Task prompt
Pull out every line below that contains the word "main".

Data in this exercise
----------------------------------------
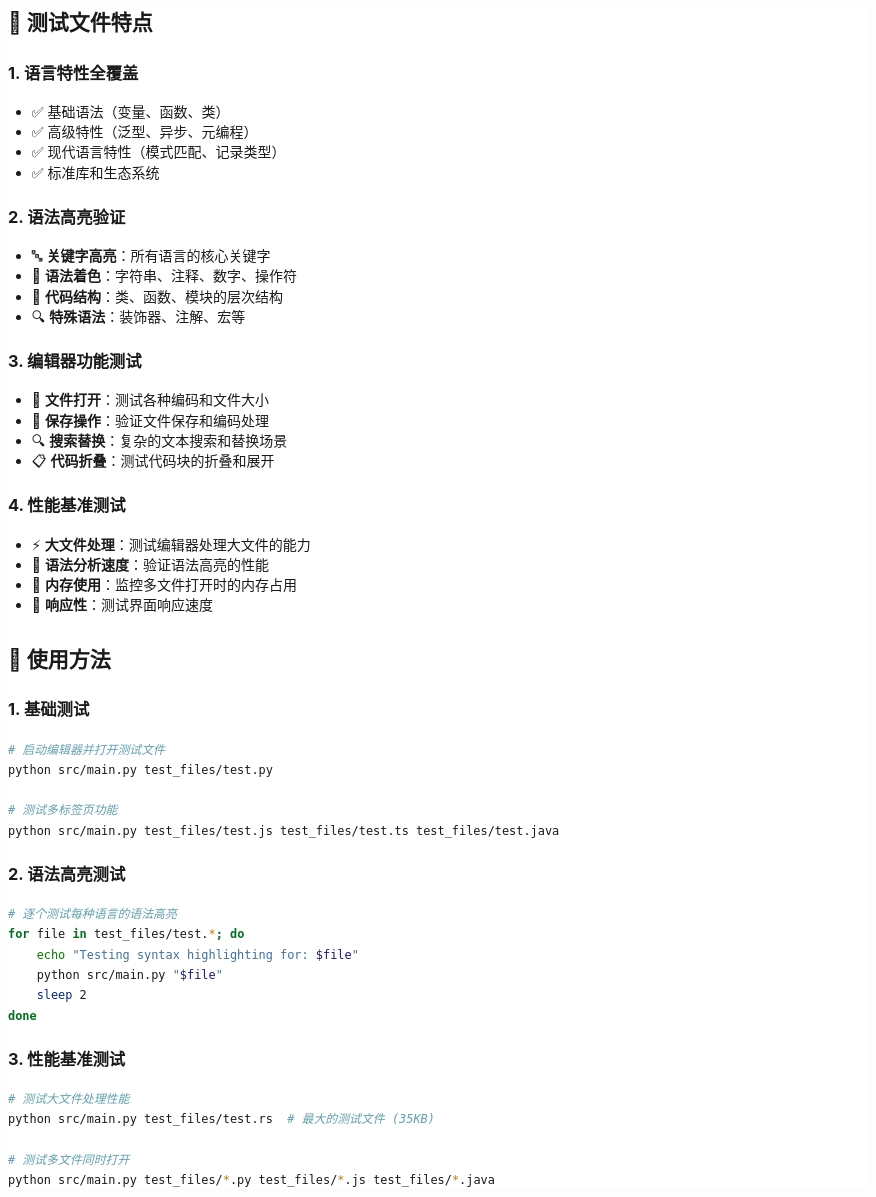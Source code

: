 ## 🎯 测试文件特点

### 1. **语言特性全覆盖**
- ✅ 基础语法（变量、函数、类）
- ✅ 高级特性（泛型、异步、元编程）
- ✅ 现代语言特性（模式匹配、记录类型）
- ✅ 标准库和生态系统

### 2. **语法高亮验证**
- 🔤 **关键字高亮**：所有语言的核心关键字
- 🎨 **语法着色**：字符串、注释、数字、操作符
- 📝 **代码结构**：类、函数、模块的层次结构
- 🔍 **特殊语法**：装饰器、注解、宏等

### 3. **编辑器功能测试**
- 📖 **文件打开**：测试各种编码和文件大小
- 💾 **保存操作**：验证文件保存和编码处理
- 🔍 **搜索替换**：复杂的文本搜索和替换场景
- 📋 **代码折叠**：测试代码块的折叠和展开

### 4. **性能基准测试**
- ⚡ **大文件处理**：测试编辑器处理大文件的能力
- 🚀 **语法分析速度**：验证语法高亮的性能
- 💾 **内存使用**：监控多文件打开时的内存占用
- 🔄 **响应性**：测试界面响应速度

## 🧪 使用方法

### 1. **基础测试**
```bash
# 启动编辑器并打开测试文件
python src/main.py test_files/test.py

# 测试多标签页功能
python src/main.py test_files/test.js test_files/test.ts test_files/test.java
```

### 2. **语法高亮测试**
```bash
# 逐个测试每种语言的语法高亮
for file in test_files/test.*; do
    echo "Testing syntax highlighting for: $file"
    python src/main.py "$file"
    sleep 2
done
```

### 3. **性能基准测试**
```bash
# 测试大文件处理性能
python src/main.py test_files/test.rs  # 最大的测试文件 (35KB)

# 测试多文件同时打开
python src/main.py test_files/*.py test_files/*.js test_files/*.java
```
----------------------------------------
Response to this exercise
python src/main.py test_files/test.py
python src/main.py test_files/test.js test_files/test.ts test_files/test.java
    python src/main.py "$file"
python src/main.py test_files/test.rs  # 最大的测试文件 (35KB)
python src/main.py test_files/*.py test_files/*.js test_files/*.java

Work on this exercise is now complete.